----- Extracted information -----
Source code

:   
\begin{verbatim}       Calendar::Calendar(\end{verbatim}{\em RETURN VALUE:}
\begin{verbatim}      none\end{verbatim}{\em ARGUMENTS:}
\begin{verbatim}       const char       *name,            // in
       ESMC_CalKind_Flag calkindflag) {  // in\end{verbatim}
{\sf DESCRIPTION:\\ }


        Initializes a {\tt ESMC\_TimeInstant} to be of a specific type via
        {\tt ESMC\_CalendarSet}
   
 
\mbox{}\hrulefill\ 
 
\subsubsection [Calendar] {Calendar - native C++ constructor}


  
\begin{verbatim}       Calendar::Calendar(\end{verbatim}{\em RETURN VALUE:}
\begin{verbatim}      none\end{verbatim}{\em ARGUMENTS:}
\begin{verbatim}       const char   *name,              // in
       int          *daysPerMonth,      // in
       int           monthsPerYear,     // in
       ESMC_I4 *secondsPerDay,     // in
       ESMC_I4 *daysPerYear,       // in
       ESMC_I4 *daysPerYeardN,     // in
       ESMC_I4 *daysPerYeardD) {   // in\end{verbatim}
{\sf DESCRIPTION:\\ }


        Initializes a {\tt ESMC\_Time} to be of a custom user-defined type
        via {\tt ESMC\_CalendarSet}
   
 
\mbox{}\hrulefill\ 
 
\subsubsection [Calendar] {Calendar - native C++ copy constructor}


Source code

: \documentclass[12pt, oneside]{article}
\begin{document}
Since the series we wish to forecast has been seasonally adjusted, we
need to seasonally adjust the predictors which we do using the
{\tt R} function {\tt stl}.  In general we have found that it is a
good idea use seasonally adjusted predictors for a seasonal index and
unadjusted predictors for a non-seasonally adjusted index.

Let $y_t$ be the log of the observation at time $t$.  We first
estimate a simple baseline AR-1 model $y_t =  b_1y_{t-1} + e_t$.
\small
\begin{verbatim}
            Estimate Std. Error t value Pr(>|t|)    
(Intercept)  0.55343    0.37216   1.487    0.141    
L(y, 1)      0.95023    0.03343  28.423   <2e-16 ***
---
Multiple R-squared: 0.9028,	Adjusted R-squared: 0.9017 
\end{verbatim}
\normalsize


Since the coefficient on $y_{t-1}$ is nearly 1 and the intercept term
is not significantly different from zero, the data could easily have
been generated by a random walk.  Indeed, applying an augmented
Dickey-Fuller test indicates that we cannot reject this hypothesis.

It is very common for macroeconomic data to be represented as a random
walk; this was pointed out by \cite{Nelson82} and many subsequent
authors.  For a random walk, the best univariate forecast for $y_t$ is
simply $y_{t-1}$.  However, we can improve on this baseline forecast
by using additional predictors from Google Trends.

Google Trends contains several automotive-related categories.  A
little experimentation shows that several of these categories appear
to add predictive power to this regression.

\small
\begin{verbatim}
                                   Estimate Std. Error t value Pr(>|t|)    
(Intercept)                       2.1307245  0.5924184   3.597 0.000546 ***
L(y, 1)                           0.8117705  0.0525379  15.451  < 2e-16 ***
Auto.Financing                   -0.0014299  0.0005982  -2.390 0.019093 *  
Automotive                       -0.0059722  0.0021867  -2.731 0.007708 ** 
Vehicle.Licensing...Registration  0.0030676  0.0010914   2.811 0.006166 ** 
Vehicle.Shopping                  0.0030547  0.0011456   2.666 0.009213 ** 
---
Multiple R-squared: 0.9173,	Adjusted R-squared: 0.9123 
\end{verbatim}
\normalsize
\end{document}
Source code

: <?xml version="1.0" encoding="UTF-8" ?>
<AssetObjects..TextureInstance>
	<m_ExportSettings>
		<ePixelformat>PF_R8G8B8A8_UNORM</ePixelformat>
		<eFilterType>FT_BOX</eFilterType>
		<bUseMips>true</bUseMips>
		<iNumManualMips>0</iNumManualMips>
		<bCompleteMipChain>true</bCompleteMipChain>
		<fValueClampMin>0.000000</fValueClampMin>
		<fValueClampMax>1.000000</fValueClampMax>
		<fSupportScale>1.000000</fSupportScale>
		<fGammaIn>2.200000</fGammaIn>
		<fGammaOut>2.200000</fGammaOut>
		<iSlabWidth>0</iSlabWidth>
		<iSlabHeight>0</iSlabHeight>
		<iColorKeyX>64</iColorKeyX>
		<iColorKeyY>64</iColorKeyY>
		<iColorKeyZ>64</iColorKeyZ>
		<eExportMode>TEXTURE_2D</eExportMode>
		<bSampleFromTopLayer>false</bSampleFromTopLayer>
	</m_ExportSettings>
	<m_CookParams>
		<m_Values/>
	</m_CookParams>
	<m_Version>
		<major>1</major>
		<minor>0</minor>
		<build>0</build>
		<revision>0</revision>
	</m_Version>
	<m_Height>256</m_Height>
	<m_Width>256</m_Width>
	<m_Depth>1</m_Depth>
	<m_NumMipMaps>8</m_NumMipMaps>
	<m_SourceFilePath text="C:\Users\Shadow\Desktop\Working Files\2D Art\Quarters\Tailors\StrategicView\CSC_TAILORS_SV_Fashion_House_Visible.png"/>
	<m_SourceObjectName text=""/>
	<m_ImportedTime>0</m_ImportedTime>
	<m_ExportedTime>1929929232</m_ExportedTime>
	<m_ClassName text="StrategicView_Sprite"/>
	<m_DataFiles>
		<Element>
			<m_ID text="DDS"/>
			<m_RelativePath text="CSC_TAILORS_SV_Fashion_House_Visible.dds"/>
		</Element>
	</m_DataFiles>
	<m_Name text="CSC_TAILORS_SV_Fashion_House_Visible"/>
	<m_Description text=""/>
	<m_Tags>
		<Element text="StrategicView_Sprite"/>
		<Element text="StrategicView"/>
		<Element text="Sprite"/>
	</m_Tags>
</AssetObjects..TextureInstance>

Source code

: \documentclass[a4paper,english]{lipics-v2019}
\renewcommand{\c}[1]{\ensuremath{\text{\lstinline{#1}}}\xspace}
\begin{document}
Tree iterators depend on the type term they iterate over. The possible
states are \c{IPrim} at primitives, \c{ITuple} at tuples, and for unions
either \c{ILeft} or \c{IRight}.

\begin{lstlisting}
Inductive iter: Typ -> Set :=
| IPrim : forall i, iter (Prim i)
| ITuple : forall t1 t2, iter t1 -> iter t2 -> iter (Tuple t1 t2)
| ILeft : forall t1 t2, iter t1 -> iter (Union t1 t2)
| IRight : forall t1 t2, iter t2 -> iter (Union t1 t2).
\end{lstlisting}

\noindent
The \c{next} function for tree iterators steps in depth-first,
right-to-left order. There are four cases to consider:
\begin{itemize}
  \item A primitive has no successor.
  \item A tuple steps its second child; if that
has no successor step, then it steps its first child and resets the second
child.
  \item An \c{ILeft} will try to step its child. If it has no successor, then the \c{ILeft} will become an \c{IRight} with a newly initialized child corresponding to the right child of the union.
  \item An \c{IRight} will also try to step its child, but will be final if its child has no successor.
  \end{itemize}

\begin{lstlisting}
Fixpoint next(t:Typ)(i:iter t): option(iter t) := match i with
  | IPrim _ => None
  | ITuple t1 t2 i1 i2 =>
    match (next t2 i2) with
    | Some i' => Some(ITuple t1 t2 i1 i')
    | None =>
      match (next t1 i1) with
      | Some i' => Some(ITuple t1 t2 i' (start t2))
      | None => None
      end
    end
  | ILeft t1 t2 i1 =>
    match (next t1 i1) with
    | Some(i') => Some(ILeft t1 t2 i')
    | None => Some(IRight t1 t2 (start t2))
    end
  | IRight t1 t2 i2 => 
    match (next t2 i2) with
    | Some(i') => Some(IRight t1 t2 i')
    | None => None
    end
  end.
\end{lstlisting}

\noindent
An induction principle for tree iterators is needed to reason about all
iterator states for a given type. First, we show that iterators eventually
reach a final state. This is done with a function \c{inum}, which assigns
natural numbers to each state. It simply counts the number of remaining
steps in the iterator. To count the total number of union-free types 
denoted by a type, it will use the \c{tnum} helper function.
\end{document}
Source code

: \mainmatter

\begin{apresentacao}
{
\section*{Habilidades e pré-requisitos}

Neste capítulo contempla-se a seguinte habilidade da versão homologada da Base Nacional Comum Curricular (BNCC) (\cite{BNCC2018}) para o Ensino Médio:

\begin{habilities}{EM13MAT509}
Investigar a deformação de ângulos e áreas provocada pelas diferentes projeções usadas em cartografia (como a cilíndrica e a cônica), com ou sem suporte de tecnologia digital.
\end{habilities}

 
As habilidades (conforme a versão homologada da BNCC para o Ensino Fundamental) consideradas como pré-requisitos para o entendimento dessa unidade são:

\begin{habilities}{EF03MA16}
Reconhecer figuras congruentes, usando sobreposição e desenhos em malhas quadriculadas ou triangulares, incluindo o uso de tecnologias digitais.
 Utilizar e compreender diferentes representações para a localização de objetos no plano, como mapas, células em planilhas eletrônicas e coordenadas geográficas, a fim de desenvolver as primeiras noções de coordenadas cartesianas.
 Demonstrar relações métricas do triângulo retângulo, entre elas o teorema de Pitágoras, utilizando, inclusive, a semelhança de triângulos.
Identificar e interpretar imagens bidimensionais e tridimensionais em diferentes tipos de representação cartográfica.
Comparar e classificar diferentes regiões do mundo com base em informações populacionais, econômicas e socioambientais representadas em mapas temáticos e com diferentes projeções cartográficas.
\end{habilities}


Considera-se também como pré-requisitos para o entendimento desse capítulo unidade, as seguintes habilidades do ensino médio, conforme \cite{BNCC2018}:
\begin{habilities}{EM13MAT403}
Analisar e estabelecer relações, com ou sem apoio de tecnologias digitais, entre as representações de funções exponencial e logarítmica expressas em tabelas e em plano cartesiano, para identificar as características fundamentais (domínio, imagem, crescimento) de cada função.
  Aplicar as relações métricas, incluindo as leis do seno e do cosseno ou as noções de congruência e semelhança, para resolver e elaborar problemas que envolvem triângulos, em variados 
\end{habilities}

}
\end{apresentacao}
-----
** What is required **
Scan the material for lines with the word "projeções", and copy each line you find.

** Your response **
Investigar a deformação de ângulos e áreas provocada pelas diferentes projeções usadas em cartografia (como a cilíndrica e a cônica), com ou sem suporte de tecnologia digital.
Comparar e classificar diferentes regiões do mundo com base em informações populacionais, econômicas e socioambientais representadas em mapas temáticos e com diferentes projeções cartográficas.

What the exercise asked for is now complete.